Input data:

Start of Block

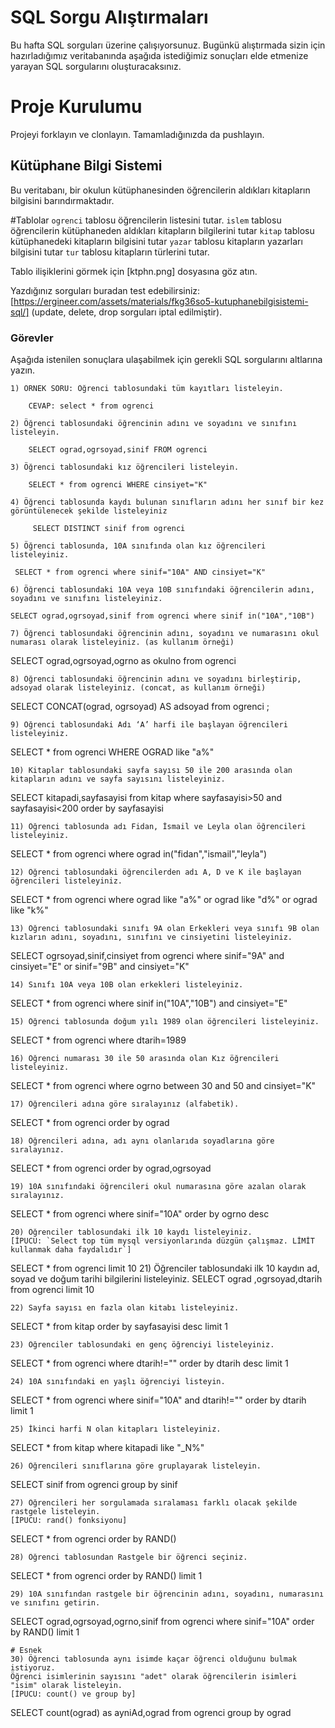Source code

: # SQL Sorgu Alıştırmaları

Bu hafta SQL sorguları üzerine çalışıyorsunuz. Bugünkü alıştırmada sizin için hazırladığımız veritabanında aşağıda istediğimiz sonuçları elde etmenize yarayan SQL sorgularını oluşturacaksınız.

# Proje Kurulumu

Projeyi forklayın ve clonlayın. Tamamladığınızda da pushlayın.

## Kütüphane Bilgi Sistemi

Bu veritabanı, bir okulun kütüphanesinden öğrencilerin aldıkları kitapların bilgisini barındırmaktadır.

#Tablolar
`ogrenci` tablosu öğrencilerin listesini tutar.
`islem` tablosu öğrencilerin kütüphaneden aldıkları kitapların bilgilerini tutar
`kitap` tablosu kütüphanedeki kitapların bilgisini tutar
`yazar` tablosu kitapların yazarları bilgisini tutar
`tur` tablosu kitapların türlerini tutar.

Tablo ilişiklerini görmek için [ktphn.png] dosyasına göz atın.

Yazdığınız sorguları buradan test edebilirsiniz: [https://ergineer.com/assets/materials/fkg36so5-kutuphanebilgisistemi-sql/] (update, delete, drop sorguları iptal edilmiştir).

### Görevler

Aşağıda istenilen sonuçlara ulaşabilmek için gerekli SQL sorgularını altlarına yazın.

    1) ÖRNEK SORU: Öğrenci tablosundaki tüm kayıtları listeleyin.

    	CEVAP: select * from ogrenci

    2) Öğrenci tablosundaki öğrencinin adını ve soyadını ve sınıfını listeleyin.

    	SELECT ograd,ogrsoyad,sinif FROM ogrenci

    3) Öğrenci tablosundaki kız öğrencileri listeleyin.

    	SELECT * from ogrenci WHERE cinsiyet="K"

    4) Öğrenci tablosunda kaydı bulunan sınıfların adını her sınıf bir kez görüntülenecek şekilde listeleyiniz

    	 SELECT DISTINCT sinif from ogrenci

    5) Öğrenci tablosunda, 10A sınıfında olan kız öğrencileri listeleyiniz.

     SELECT * from ogrenci where sinif="10A" AND cinsiyet="K"

    6) Öğrenci tablosundaki 10A veya 10B sınıfındaki öğrencilerin adını, soyadını ve sınıfını listeleyiniz.

    SELECT ograd,ogrsoyad,sinif from ogrenci where sinif in("10A","10B")

    7) Öğrenci tablosundaki öğrencinin adını, soyadını ve numarasını okul numarası olarak listeleyiniz. (as kullanım örneği)

SELECT ograd,ogrsoyad,ogrno as okulno from ogrenci

    8) Öğrenci tablosundaki öğrencinin adını ve soyadını birleştirip, adsoyad olarak listeleyiniz. (concat, as kullanım örneği)

SELECT CONCAT(ograd, ogrsoyad) AS adsoyad from ogrenci ;

    9) Öğrenci tablosundaki Adı ‘A’ harfi ile başlayan öğrencileri listeleyiniz.

SELECT \* from ogrenci WHERE OGRAD like "a%"

    10) Kitaplar tablosundaki sayfa sayısı 50 ile 200 arasında olan kitapların adını ve sayfa sayısını listeleyiniz.

SELECT kitapadi,sayfasayisi from kitap where sayfasayisi>50 and sayfasayisi<200 order by sayfasayisi

    11) Öğrenci tablosunda adı Fidan, İsmail ve Leyla olan öğrencileri listeleyiniz.

SELECT \* from ogrenci where ograd in("fidan","ismail","leyla")

    12) Öğrenci tablosundaki öğrencilerden adı A, D ve K ile başlayan öğrencileri listeleyiniz.

SELECT \* from ogrenci where ograd like "a%" or ograd like "d%" or ograd like "k%"

    13) Öğrenci tablosundaki sınıfı 9A olan Erkekleri veya sınıfı 9B olan kızların adını, soyadını, sınıfını ve cinsiyetini listeleyiniz.

SELECT ogrsoyad,sinif,cinsiyet from ogrenci where sinif="9A" and cinsiyet="E" or sinif="9B" and cinsiyet="K"

    14) Sınıfı 10A veya 10B olan erkekleri listeleyiniz.

SELECT \* from ogrenci where sinif in("10A","10B") and cinsiyet="E"

    15) Öğrenci tablosunda doğum yılı 1989 olan öğrencileri listeleyiniz.

SELECT \* from ogrenci where dtarih=1989

    16) Öğrenci numarası 30 ile 50 arasında olan Kız öğrencileri listeleyiniz.

SELECT \* from ogrenci where ogrno between 30 and 50 and cinsiyet="K"

    17) Öğrencileri adına göre sıralayınız (alfabetik).

SELECT \* from ogrenci order by ograd

    18) Öğrencileri adına, adı aynı olanlarıda soyadlarına göre sıralayınız.

SELECT \* from ogrenci order by ograd,ogrsoyad

    19) 10A sınıfındaki öğrencileri okul numarasına göre azalan olarak sıralayınız.

SELECT \* from ogrenci where sinif="10A" order by ogrno desc

    20) Öğrenciler tablosundaki ilk 10 kaydı listeleyiniz.
    [İPUCU: `Select top tüm mysql versiyonlarında düzgün çalışmaz. LİMİT kullanmak daha faydalıdır`]

SELECT \* from ogrenci limit 10 21) Öğrenciler tablosundaki ilk 10 kaydın ad, soyad ve doğum tarihi bilgilerini listeleyiniz.
SELECT ograd ,ogrsoyad,dtarih from ogrenci limit 10

    22) Sayfa sayısı en fazla olan kitabı listeleyiniz.

SELECT \* from kitap order by sayfasayisi desc limit 1

    23) Öğrenciler tablosundaki en genç öğrenciyi listeleyiniz.

SELECT \* from ogrenci where dtarih!="" order by dtarih desc limit 1

    24) 10A sınıfındaki en yaşlı öğrenciyi listeyin.

SELECT \* from ogrenci where sinif="10A" and dtarih!="" order by dtarih limit 1

    25) İkinci harfi N olan kitapları listeleyiniz.

SELECT \* from kitap where kitapadi like "\_N%"

    26) Öğrencileri sınıflarına göre gruplayarak listeleyin.

SELECT sinif from ogrenci group by sinif

    27) Öğrencileri her sorgulamada sıralaması farklı olacak şekilde rastgele listeleyin.
    [İPUCU: rand() fonksiyonu]

SELECT \* from ogrenci order by RAND()

    28) Öğrenci tablosundan Rastgele bir öğrenci seçiniz.

SELECT \* from ogrenci order by RAND() limit 1

    29) 10A sınıfından rastgele bir öğrencinin adını, soyadını, numarasını ve sınıfını getirin.

SELECT ograd,ogrsoyad,ogrno,sinif from ogrenci where sinif="10A" order by RAND() limit 1

    # Esnek
    30) Öğrenci tablosunda aynı isimde kaçar öğrenci olduğunu bulmak istiyoruz.
    Öğrenci isimlerinin sayısını "adet" olarak öğrencilerin isimleri "isim" olarak listeleyin.
    [İPUCU: count() ve group by]

SELECT count(ograd) as ayniAd,ograd from ogrenci group by ograd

End of Block

Exercise directions: Retype exactly the span of lines from the one with "dtarih limit 1" through the one with "SELECT \* from ogrenci order by RAND() limit"; include both ends and omit the rest of the material.

Exercise answer:
SELECT \* from ogrenci where sinif="10A" and dtarih!="" order by dtarih limit 1

    25) İkinci harfi N olan kitapları listeleyiniz.

SELECT \* from kitap where kitapadi like "\_N%"

    26) Öğrencileri sınıflarına göre gruplayarak listeleyin.

SELECT sinif from ogrenci group by sinif

    27) Öğrencileri her sorgulamada sıralaması farklı olacak şekilde rastgele listeleyin.
    [İPUCU: rand() fonksiyonu]

SELECT \* from ogrenci order by RAND()

    28) Öğrenci tablosundan Rastgele bir öğrenci seçiniz.

SELECT \* from ogrenci order by RAND() limit 1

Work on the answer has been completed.